§ DATASET RECORDS

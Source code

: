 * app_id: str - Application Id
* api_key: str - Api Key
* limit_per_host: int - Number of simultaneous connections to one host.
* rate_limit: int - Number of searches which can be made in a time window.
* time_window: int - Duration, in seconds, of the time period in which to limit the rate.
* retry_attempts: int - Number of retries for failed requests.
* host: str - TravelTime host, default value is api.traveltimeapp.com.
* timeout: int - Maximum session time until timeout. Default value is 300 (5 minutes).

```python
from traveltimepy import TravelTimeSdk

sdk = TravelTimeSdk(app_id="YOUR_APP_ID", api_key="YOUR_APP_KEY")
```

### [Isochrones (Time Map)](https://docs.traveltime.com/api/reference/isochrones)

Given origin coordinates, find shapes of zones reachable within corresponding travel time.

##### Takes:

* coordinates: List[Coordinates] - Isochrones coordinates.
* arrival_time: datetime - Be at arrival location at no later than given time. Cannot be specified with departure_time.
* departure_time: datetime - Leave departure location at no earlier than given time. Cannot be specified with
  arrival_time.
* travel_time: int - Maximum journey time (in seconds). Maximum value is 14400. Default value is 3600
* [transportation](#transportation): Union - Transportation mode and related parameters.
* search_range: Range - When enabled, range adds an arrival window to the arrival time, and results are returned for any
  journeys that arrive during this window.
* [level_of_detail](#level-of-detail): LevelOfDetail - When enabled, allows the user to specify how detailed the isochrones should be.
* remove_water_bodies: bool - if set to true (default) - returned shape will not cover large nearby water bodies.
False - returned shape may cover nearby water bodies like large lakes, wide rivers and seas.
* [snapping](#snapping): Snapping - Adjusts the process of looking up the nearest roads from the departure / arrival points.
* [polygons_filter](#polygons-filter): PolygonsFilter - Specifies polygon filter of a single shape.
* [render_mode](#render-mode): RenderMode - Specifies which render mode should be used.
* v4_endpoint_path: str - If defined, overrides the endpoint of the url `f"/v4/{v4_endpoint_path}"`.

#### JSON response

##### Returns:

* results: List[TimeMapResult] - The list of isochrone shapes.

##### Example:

§ WHAT IS BEING ASKED
Only the line containing "returned for any" and the lines after it, up to and including the last line of the data, should appear in the answer, exactly as written.

§ ANSWER SPACE
* search_range: Range - When enabled, range adds an arrival window to the arrival time, and results are returned for any
  journeys that arrive during this window.
* [level_of_detail](#level-of-detail): LevelOfDetail - When enabled, allows the user to specify how detailed the isochrones should be.
* remove_water_bodies: bool - if set to true (default) - returned shape will not cover large nearby water bodies.
False - returned shape may cover nearby water bodies like large lakes, wide rivers and seas.
* [snapping](#snapping): Snapping - Adjusts the process of looking up the nearest roads from the departure / arrival points.
* [polygons_filter](#polygons-filter): PolygonsFilter - Specifies polygon filter of a single shape.
* [render_mode](#render-mode): RenderMode - Specifies which render mode should be used.
* v4_endpoint_path: str - If defined, overrides the endpoint of the url `f"/v4/{v4_endpoint_path}"`.

#### JSON response

##### Returns:

* results: List[TimeMapResult] - The list of isochrone shapes.

##### Example:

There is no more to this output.